→ YOUR GOAL
When a line in the data below includes "github", pick it out and copy it.

→ SUPPLIED RECORDS

☆ ☆ ☆ ☆

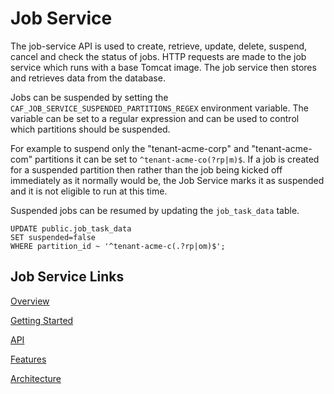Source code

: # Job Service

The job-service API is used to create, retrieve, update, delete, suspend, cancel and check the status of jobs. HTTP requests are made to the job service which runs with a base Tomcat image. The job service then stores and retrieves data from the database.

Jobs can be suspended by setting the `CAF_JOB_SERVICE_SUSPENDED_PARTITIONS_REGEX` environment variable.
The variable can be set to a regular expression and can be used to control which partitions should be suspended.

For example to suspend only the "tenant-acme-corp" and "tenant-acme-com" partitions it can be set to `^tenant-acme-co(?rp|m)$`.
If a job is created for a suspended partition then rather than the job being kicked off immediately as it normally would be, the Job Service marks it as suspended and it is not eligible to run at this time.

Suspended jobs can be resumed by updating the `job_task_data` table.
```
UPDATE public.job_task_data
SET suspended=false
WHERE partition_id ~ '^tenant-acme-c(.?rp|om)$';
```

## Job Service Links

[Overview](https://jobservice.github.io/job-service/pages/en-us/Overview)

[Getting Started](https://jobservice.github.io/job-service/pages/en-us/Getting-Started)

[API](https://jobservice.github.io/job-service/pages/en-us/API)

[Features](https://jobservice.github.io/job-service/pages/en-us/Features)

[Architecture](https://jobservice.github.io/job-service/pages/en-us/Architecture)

☆ ☆ ☆ ☆

→ OUTPUT OF THE EXERCISE
[Overview](https://jobservice.github.io/job-service/pages/en-us/Overview)
[Getting Started](https://jobservice.github.io/job-service/pages/en-us/Getting-Started)
[API](https://jobservice.github.io/job-service/pages/en-us/API)
[Features](https://jobservice.github.io/job-service/pages/en-us/Features)
[Architecture](https://jobservice.github.io/job-service/pages/en-us/Architecture)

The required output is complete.